Task statement – Using the records below, output the stretch that opens with the line containing "file names (**default=SparsePainter**)." and closes with the line containing "to run SparsePainter**", exactly and including both lines, with nothing more.

Plain-text document sources
============================================================
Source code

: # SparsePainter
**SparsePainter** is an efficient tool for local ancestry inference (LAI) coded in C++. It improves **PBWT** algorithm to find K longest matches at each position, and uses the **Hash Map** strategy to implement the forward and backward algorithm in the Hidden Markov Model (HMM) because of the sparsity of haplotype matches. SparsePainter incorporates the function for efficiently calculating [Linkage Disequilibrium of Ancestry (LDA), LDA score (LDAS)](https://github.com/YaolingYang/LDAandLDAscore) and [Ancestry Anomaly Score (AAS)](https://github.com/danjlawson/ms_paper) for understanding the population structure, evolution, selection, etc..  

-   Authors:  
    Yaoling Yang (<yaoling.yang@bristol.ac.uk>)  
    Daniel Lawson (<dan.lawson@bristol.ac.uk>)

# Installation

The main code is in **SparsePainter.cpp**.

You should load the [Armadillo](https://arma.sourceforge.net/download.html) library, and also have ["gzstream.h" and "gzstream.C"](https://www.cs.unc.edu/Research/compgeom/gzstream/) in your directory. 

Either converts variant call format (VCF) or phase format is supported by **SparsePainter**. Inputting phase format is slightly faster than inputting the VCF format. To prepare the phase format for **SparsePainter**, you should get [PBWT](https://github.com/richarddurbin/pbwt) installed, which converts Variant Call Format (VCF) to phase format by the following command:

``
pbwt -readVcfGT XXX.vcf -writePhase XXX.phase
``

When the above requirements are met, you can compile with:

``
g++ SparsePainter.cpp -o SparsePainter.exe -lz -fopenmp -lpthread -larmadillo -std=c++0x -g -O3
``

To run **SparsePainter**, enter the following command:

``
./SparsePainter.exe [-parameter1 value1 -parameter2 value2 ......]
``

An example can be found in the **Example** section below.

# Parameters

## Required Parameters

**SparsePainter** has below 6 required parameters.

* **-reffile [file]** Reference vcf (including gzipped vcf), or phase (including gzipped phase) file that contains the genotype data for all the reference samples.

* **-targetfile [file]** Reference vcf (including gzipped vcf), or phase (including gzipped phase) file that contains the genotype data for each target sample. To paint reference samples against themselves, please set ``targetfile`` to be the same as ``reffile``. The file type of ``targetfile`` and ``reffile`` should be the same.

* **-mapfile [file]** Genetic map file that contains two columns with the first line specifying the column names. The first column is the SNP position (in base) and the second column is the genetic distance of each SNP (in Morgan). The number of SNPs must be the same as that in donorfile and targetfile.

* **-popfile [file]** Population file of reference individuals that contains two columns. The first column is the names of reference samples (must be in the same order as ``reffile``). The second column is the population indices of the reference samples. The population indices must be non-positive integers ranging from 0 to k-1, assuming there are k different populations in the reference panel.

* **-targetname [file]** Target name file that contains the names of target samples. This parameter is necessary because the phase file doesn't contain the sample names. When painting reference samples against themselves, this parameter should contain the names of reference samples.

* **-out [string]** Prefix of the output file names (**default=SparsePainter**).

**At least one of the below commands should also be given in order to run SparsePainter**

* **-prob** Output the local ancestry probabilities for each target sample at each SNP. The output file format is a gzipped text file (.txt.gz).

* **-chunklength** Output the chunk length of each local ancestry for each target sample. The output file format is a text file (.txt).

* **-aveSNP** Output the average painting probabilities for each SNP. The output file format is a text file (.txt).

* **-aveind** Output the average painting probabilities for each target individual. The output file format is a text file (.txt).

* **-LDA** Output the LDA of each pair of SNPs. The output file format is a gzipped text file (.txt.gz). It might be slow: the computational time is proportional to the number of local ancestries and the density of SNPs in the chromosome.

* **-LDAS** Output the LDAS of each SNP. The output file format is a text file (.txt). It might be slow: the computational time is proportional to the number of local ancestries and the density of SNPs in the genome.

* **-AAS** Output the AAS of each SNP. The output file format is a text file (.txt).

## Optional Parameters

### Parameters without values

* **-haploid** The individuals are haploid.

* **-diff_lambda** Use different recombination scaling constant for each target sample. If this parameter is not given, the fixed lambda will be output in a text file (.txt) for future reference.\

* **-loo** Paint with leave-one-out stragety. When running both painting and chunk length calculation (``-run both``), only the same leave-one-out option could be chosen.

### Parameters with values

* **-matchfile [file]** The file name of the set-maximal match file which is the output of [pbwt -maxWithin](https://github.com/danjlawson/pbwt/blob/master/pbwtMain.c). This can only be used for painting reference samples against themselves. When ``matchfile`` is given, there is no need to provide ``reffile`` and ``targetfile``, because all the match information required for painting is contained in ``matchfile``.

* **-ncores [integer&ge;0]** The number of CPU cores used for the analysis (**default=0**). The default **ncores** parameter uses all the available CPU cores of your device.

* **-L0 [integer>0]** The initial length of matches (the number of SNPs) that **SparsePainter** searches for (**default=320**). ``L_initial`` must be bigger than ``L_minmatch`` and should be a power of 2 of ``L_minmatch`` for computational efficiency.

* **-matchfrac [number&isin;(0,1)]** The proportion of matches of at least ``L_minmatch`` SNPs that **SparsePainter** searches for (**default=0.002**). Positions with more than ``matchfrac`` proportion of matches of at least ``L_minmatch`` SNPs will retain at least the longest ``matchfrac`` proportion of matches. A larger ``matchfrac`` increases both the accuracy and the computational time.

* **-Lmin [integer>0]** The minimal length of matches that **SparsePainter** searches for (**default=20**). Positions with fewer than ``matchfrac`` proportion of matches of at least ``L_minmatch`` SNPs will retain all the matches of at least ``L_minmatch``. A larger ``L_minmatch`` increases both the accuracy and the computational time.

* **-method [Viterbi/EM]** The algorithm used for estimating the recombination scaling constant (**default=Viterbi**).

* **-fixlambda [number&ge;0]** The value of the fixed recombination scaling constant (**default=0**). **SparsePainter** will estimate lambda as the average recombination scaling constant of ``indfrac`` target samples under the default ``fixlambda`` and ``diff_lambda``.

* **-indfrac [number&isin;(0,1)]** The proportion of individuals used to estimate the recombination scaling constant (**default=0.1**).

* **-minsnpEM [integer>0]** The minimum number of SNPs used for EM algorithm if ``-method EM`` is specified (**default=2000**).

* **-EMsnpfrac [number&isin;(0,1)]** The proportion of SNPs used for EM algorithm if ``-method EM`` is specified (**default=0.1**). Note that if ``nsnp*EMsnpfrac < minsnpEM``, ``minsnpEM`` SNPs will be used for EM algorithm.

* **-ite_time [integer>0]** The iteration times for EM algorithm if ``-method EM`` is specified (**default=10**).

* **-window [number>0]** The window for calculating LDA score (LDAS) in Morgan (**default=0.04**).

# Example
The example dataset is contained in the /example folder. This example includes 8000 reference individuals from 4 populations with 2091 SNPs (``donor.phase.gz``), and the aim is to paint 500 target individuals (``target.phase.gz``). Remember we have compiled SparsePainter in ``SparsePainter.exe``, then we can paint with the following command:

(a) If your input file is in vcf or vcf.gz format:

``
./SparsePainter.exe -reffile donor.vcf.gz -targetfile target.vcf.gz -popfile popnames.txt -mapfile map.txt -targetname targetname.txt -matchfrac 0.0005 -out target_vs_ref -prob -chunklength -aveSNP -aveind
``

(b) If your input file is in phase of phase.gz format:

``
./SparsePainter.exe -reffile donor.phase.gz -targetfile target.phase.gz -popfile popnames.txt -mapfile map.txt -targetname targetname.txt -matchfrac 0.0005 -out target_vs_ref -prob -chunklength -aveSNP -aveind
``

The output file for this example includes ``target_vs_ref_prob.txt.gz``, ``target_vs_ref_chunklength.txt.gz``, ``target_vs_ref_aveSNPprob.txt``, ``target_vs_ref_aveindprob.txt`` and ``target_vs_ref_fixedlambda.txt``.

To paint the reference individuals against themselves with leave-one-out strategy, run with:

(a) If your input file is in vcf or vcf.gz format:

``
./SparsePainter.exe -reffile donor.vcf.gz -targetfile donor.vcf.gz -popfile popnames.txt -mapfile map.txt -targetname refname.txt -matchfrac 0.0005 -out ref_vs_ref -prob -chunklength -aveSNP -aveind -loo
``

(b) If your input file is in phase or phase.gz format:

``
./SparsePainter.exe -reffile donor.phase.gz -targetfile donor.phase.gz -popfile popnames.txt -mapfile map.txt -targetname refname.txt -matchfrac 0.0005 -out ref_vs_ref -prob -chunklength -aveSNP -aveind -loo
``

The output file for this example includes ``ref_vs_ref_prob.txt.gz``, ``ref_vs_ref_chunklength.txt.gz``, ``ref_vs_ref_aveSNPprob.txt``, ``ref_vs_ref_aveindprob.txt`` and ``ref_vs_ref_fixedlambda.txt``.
============================================================
Your response –
* **-out [string]** Prefix of the output file names (**default=SparsePainter**).

**At least one of the below commands should also be given in order to run SparsePainter**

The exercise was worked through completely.